There are amazing technologies that record calls and use artificial intelligence to provide analysis. You can even tag parts of the conversation you want to refer back to. With email you have to read through long threads. Yuck! 
Phone = conversation intelligence.

3. It’s far more difficult to batch phone calls.

Not in my experience. There are two ways to do this: good old-fashioned time management and/or use technology. What’s more, bunching like calls together makes each subsequent call better. Every stumble, pushback, or win makes you smarter for your next dial. There is nothing that enhances productivity more than having your sellers having real conversations with your buyers. 
Phone = achieving flow.

4. Phone calls are an awkward dance of silence and interruptions.

I’ll give you that one. But so are first dates. That’s no reason to avoid them. Selling over the phone is a skill that has to be honed and practiced. Having horrible calls is how we learn. There's miles of difference in meaning between “maybe” as email reply and how a prospect says “maybe” during a live call. 
Phone = rapid learning.

5. Phone calls cause existential overhead.

I’ll be honest, I had to look that one up. The best definition I found was “distraction and stress from uncompleted tasks.” The theory goes if you have a call scheduled at 3PM, apparently that scheduled call will hang over you all day long and tax your productivity. While with email you can work through at your leisure. Huh?

A phone call has an agenda and desired outcome. Email is like your worst nightmare. You drop it into the void and then…. wait. I’ll take the stress of 100 scheduled sales call over 100 unreplied emails any day of the week. 
Phone = game time.

6. Phone calls kill productivity and work flow.

See #3

7. Can’t hear or understand the person speaking? Too bad.

Yes, bad connections are a real thing. Landlines, cellphones, and telephony can let us down. But email isn’t black and white. Beyond getting caught in spam filters or being lost in the flotsam and jetsam of inboxes, it’s easy to make a typo, misstate, or otherwise be unclear with the written word. Let’s face it, most reps aren't Hemingway. 
Phone = plays to reps’ natural strengths.
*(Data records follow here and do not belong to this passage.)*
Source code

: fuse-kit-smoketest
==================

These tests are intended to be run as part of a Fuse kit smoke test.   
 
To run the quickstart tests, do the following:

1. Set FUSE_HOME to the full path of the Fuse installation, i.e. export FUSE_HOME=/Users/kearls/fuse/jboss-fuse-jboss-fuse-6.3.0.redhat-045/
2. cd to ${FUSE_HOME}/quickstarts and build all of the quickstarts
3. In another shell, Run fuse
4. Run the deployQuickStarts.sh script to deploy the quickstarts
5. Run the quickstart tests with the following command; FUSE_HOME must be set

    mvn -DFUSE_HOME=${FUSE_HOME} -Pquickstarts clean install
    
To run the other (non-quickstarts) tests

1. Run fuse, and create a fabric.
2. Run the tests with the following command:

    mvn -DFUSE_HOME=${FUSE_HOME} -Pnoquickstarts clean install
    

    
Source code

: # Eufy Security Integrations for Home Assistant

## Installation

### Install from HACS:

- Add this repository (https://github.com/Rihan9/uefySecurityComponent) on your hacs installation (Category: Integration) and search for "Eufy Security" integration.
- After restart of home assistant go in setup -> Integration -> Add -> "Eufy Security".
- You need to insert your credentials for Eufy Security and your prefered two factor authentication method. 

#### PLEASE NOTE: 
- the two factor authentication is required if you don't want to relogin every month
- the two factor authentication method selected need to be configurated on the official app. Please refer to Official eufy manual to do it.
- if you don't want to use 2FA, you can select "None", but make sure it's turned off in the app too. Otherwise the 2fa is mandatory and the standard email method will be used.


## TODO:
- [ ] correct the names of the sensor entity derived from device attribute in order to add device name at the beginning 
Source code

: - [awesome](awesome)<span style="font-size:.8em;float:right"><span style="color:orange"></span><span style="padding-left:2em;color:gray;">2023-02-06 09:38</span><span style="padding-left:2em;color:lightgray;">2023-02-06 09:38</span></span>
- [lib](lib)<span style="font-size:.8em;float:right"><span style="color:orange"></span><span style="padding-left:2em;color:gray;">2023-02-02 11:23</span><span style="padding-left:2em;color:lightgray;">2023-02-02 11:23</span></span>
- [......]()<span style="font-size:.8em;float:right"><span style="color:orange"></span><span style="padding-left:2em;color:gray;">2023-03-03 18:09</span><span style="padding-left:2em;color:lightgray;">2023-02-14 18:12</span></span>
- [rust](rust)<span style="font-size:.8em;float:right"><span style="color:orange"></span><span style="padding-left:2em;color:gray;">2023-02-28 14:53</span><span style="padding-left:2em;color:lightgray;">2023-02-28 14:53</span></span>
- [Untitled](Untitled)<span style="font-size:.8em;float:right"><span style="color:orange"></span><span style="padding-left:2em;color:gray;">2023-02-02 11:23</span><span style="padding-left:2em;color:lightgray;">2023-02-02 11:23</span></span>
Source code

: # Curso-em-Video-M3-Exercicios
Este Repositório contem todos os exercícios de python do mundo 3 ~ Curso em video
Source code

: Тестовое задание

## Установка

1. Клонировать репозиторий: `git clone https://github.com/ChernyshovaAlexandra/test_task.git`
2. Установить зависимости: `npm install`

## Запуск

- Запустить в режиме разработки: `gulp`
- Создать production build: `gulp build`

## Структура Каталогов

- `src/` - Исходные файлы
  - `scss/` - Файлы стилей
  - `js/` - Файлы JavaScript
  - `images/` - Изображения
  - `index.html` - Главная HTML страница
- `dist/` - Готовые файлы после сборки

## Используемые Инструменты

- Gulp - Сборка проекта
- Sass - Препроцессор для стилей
8. Phone calls don’t allow as much flexibility as email.

See #3

9. They necessitate small talk, the biggest time waster known to man.

Building rapport is not a time waster. Building rapport has led to million dollar deals. Showing empathy and understanding your prospect's professional dilemmas (and in some cases their personal dilemmas) is a great way to develop a champion within an organization. One day that champion just may help you get a deal across the finish line. 
Phone = human2human.

10. They’re inefficient.

I’d argue they’re actually far more efficient. Each party stays on topic and can deal with the issue at hand. There is no need for guesswork, translation of tone, or missed action items with multiple recipients. 
Phone = clarity.

Parting thoughts for those new to sales (and their managers).

As automation and AI continue to make email seem more and more life-like, sales professionals must do all they can to 'prove' they are human beings. The best way of doing that is to communicate through channels that these systems cannot. The primary channel for B2B personalized outreach has been and will always be the phone.

Don't fall victim to believing marketing and sales tech can replace the power of one to one human connections.